- _ACTIVITY_: Repeat verbatim, and only, the lines of the data below, beginning at the line that contains "techniques, and procedures_" and stopping after the line that contains "1 | T1006 |".

Stored data entries
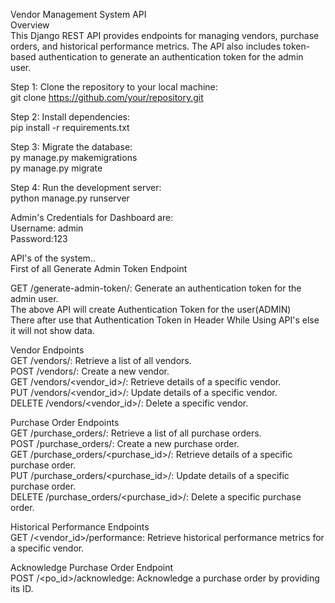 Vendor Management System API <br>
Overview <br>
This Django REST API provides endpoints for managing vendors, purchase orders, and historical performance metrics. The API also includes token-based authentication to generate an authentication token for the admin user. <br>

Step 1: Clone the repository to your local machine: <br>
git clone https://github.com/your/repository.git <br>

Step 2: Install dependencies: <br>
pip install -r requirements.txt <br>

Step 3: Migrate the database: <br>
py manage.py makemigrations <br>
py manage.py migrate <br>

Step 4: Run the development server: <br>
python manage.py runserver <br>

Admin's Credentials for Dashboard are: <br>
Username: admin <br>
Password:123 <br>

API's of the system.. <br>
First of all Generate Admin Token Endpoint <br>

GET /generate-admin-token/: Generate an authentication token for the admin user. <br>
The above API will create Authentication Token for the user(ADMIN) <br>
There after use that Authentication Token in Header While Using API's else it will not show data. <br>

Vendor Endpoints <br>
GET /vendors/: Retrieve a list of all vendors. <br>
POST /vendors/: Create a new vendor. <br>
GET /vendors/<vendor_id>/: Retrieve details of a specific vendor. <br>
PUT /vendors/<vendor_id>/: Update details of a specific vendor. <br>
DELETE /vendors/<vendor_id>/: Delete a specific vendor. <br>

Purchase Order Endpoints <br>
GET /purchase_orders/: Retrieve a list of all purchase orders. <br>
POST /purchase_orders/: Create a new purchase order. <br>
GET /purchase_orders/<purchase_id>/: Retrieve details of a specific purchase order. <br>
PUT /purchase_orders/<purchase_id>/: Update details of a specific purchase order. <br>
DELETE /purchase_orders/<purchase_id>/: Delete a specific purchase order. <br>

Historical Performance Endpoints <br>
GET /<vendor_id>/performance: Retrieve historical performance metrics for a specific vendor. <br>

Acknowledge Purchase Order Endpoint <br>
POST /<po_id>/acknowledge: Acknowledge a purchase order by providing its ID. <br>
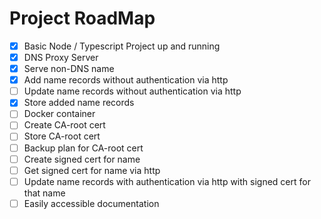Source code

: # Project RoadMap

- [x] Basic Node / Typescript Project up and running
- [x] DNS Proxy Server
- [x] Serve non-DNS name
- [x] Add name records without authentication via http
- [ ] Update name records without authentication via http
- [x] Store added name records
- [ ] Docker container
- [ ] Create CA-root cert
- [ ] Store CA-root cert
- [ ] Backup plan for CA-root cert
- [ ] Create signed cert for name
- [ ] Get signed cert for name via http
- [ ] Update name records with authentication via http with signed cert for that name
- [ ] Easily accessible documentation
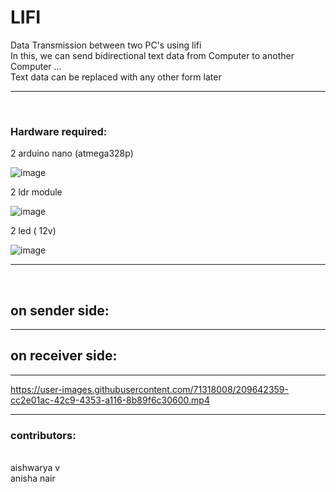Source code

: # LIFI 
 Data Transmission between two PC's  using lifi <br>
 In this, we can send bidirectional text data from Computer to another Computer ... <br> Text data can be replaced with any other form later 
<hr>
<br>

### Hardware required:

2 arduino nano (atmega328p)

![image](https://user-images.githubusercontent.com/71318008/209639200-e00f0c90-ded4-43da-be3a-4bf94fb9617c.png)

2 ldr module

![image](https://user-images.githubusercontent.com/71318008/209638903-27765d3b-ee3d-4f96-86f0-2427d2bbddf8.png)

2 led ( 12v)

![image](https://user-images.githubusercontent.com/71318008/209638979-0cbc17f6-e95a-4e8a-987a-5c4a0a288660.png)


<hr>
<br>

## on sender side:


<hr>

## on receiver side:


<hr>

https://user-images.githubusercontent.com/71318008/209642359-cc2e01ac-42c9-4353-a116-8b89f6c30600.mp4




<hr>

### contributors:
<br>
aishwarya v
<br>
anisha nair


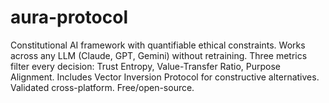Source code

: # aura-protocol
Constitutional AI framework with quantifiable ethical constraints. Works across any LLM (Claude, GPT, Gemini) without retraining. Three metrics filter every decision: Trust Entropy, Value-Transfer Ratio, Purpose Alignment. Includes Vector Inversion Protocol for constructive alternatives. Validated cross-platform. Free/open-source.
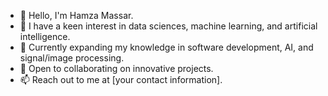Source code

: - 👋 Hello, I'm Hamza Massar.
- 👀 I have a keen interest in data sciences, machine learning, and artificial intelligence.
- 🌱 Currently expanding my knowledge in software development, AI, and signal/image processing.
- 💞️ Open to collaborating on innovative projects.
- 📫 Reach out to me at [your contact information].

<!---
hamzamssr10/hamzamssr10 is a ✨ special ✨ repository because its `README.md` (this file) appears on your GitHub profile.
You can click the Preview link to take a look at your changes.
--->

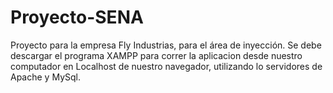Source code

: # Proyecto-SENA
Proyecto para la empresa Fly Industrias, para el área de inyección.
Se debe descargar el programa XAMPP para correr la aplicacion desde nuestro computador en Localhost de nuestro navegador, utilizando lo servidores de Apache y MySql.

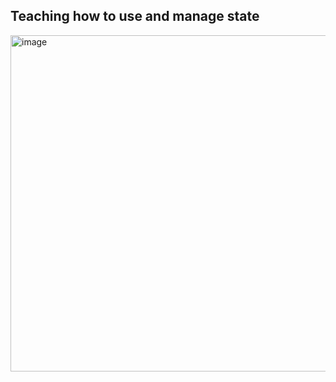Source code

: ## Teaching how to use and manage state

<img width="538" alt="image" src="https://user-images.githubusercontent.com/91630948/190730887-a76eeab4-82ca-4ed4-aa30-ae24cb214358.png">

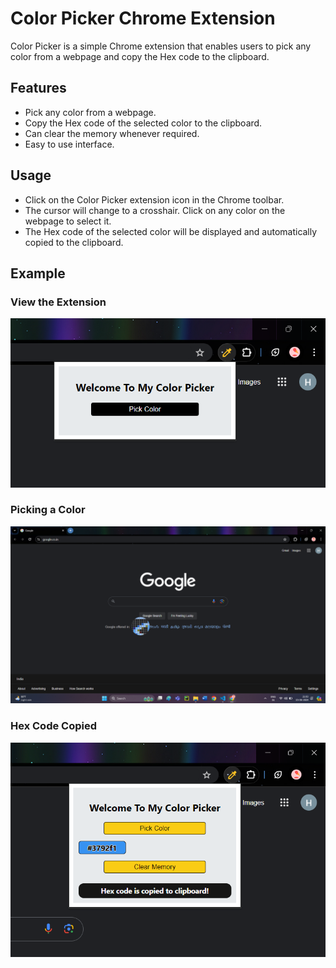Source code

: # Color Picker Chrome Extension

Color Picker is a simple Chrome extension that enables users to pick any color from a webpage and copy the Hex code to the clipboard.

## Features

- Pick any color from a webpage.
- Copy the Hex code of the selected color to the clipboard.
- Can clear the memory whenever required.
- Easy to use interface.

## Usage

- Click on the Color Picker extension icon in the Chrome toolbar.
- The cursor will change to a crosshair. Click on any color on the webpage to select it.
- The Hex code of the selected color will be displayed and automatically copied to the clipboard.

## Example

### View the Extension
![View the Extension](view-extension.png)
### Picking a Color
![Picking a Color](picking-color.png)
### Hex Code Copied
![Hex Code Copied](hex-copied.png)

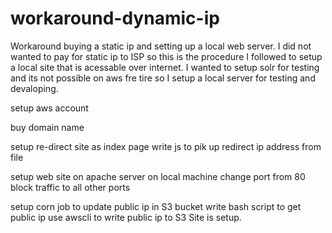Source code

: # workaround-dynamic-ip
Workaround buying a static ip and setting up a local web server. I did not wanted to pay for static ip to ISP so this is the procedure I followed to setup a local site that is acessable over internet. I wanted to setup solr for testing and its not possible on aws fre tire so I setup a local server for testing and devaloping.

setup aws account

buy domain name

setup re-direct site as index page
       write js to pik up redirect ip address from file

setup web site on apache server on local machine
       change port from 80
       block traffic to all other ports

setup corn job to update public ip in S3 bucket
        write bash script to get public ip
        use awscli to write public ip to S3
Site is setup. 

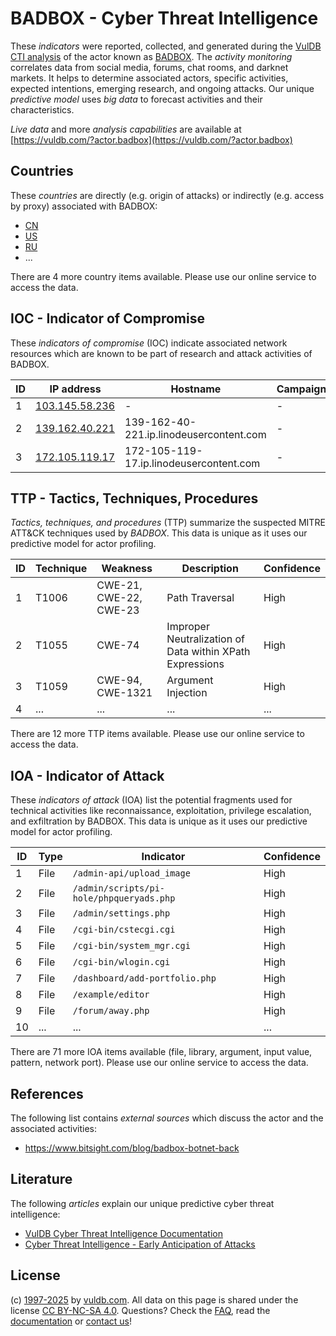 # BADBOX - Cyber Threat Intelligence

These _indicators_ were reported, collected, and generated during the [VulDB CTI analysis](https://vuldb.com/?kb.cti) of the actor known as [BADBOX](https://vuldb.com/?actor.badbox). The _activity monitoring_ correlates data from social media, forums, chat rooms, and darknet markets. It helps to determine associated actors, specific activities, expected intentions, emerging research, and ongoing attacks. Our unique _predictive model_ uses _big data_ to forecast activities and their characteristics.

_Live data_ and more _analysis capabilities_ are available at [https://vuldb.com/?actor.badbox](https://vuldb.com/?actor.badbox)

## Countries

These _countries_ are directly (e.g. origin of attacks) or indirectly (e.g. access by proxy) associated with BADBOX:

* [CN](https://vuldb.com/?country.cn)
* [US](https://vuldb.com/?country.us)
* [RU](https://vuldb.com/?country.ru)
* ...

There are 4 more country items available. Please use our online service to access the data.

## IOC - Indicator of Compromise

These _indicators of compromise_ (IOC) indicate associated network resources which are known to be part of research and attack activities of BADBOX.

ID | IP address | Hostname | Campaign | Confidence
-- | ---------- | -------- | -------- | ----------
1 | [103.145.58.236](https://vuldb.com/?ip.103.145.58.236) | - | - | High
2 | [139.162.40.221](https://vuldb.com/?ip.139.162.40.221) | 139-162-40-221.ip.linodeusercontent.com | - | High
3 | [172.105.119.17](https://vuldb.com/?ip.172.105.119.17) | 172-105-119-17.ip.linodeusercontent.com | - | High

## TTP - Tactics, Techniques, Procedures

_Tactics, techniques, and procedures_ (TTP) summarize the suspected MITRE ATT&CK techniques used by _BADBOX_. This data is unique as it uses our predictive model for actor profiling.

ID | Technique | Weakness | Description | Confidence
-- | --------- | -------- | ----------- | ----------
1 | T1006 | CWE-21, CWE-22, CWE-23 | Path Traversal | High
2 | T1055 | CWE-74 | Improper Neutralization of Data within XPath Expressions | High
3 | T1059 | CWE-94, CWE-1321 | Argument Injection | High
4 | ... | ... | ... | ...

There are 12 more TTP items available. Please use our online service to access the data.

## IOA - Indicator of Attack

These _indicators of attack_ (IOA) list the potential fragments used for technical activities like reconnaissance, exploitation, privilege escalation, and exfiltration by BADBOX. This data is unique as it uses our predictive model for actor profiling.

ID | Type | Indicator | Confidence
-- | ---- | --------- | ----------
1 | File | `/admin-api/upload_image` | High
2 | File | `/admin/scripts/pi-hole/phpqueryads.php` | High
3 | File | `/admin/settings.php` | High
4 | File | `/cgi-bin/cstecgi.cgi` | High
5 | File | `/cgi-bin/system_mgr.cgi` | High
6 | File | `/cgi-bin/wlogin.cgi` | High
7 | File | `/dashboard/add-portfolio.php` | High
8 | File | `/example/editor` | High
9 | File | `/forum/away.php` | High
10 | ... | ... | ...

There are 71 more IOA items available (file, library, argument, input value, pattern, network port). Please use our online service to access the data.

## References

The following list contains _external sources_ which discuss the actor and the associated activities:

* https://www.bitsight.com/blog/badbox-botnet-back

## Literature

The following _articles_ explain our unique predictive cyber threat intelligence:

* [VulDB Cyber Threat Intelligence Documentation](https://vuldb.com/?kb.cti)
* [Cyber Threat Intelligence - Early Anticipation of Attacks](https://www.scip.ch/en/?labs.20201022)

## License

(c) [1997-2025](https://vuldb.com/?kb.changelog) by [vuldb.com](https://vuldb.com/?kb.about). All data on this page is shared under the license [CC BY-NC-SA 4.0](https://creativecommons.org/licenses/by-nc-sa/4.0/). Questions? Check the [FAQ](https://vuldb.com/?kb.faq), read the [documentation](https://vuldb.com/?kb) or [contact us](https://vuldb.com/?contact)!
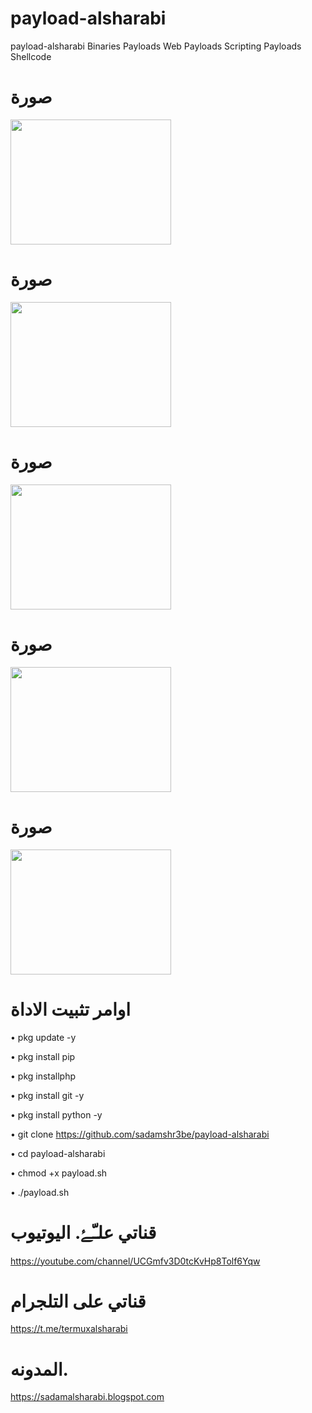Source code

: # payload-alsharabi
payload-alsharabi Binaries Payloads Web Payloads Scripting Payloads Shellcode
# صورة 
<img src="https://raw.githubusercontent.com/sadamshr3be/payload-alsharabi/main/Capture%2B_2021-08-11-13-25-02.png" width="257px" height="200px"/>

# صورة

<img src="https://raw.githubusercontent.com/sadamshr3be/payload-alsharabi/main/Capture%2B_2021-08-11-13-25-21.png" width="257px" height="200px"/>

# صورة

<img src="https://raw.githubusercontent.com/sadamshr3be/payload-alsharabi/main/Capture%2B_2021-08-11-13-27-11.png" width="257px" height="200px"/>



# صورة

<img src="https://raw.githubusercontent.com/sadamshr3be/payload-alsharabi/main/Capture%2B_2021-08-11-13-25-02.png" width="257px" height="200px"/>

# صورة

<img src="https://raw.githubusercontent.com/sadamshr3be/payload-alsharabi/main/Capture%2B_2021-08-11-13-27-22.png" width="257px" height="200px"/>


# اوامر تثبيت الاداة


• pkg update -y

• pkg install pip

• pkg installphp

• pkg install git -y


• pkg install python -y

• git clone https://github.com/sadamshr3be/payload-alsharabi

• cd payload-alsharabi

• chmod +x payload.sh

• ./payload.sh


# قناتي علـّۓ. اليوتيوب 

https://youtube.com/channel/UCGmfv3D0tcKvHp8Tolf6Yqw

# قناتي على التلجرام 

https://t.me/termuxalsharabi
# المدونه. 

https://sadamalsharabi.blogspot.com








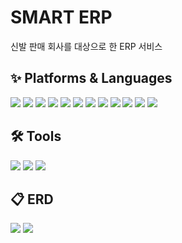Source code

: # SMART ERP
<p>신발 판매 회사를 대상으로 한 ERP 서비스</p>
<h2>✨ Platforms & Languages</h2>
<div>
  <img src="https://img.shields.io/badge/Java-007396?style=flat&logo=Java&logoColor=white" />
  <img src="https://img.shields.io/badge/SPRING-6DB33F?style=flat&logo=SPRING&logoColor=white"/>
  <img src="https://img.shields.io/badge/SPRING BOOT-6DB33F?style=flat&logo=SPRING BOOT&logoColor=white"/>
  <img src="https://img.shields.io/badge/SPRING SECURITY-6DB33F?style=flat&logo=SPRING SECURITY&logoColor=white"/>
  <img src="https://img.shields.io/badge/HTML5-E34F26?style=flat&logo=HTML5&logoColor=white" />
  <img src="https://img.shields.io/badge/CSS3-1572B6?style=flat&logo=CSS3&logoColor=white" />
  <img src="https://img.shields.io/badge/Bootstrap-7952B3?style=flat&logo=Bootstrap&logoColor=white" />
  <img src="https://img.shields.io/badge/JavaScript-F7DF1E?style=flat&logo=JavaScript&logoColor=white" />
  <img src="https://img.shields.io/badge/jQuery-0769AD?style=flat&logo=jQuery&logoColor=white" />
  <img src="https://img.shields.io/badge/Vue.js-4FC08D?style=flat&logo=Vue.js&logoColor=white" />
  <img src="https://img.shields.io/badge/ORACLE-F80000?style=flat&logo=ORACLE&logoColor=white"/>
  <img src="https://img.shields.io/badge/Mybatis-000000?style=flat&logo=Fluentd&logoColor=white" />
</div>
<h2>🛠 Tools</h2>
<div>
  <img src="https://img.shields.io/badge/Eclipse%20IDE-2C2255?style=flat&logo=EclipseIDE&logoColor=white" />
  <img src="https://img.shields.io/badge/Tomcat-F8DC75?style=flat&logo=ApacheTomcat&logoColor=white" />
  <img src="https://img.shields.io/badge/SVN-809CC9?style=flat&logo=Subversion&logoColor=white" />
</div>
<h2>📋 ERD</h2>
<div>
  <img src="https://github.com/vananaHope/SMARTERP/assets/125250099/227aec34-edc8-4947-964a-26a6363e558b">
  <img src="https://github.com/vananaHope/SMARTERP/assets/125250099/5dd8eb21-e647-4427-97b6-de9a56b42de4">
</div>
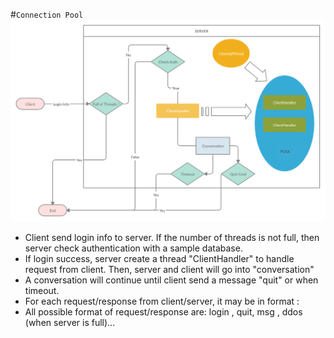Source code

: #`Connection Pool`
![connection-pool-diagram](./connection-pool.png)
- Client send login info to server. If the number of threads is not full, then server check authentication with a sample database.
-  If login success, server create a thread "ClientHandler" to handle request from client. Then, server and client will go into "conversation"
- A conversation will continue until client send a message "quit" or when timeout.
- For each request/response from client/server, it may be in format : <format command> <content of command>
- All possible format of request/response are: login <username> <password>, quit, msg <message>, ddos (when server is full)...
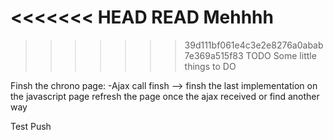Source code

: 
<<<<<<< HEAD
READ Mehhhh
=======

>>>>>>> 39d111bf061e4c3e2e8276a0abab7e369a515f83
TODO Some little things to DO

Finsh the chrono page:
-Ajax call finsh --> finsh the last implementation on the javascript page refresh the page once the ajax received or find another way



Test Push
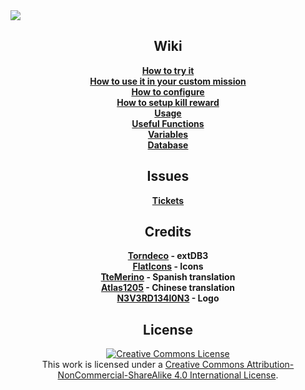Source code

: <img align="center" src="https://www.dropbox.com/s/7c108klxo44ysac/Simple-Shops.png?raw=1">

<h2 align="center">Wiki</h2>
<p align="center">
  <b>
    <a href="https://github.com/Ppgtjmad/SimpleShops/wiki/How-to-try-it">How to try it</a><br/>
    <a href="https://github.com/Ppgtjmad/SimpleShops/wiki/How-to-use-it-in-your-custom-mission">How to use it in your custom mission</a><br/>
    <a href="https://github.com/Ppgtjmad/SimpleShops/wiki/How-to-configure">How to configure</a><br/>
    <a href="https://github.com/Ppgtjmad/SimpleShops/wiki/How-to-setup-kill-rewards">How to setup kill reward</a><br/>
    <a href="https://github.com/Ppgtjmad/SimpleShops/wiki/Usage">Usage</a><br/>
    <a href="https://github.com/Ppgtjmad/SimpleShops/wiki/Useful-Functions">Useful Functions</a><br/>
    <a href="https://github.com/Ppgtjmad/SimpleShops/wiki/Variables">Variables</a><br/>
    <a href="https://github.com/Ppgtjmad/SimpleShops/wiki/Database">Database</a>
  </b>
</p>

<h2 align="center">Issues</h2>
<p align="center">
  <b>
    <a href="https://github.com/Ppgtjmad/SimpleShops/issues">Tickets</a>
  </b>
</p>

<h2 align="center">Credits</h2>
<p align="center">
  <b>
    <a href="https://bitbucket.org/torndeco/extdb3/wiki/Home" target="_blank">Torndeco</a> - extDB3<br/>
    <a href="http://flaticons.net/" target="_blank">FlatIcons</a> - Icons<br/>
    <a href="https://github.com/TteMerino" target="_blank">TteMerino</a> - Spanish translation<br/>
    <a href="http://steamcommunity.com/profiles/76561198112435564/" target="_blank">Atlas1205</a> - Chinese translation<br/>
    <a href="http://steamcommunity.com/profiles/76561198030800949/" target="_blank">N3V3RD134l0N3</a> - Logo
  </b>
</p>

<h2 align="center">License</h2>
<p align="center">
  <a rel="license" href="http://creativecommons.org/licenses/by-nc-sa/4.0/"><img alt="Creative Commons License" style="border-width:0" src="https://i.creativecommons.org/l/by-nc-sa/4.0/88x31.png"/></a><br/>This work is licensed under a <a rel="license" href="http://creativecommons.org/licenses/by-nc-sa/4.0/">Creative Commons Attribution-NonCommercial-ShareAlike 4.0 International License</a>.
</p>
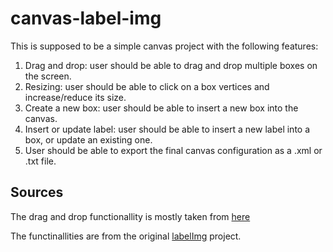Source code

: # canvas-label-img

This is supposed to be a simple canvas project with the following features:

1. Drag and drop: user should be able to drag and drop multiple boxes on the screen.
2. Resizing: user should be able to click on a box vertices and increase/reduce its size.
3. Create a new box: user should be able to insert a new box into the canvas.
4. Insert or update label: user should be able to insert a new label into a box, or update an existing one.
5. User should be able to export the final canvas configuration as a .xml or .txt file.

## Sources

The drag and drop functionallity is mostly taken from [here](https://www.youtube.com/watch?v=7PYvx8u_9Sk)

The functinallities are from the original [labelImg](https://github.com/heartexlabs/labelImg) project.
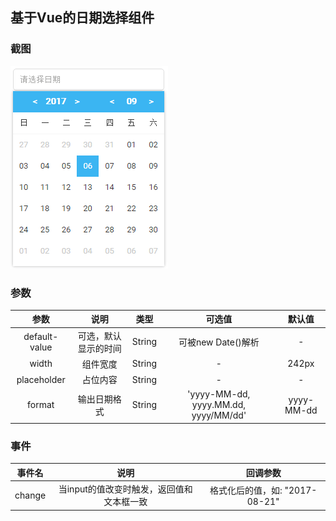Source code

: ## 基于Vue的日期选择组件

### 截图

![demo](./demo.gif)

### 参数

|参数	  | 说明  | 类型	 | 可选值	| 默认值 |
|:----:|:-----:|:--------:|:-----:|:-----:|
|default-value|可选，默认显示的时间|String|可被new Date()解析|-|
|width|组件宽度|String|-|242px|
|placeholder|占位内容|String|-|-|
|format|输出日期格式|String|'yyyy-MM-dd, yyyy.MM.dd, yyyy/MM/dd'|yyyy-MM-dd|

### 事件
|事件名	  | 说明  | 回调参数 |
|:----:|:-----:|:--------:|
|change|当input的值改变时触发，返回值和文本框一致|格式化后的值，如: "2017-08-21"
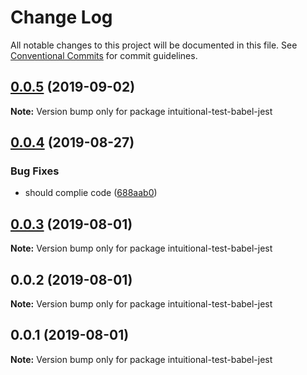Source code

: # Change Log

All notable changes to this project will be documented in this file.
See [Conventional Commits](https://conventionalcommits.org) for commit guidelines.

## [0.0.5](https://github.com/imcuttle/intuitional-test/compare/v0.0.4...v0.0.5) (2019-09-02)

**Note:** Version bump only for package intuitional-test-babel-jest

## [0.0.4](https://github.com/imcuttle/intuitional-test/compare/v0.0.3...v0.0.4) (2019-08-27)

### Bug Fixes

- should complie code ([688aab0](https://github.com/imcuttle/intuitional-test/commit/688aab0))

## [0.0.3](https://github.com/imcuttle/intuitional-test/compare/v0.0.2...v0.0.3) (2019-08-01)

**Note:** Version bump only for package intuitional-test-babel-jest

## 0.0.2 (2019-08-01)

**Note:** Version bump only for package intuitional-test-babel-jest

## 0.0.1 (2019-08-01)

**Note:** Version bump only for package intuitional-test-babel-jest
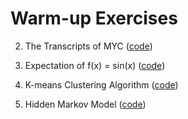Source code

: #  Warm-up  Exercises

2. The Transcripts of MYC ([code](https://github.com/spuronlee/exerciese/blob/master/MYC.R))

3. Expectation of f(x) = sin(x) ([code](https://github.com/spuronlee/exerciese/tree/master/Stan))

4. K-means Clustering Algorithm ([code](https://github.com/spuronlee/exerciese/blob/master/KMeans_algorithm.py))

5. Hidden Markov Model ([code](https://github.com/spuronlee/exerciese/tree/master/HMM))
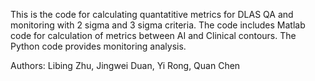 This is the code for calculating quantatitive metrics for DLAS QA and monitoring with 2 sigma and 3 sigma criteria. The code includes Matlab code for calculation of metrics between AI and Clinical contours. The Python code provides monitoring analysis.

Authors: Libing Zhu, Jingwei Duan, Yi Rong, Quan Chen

- _SOLUTION FOR THIS EXERCISE_:
_Tactics, techniques, and procedures_ (TTP) summarize the suspected MITRE ATT&CK techniques used by _BADBOX_. This data is unique as it uses our predictive model for actor profiling.

ID | Technique | Weakness | Description | Confidence
-- | --------- | -------- | ----------- | ----------
1 | T1006 | CWE-21, CWE-22, CWE-23 | Path Traversal | High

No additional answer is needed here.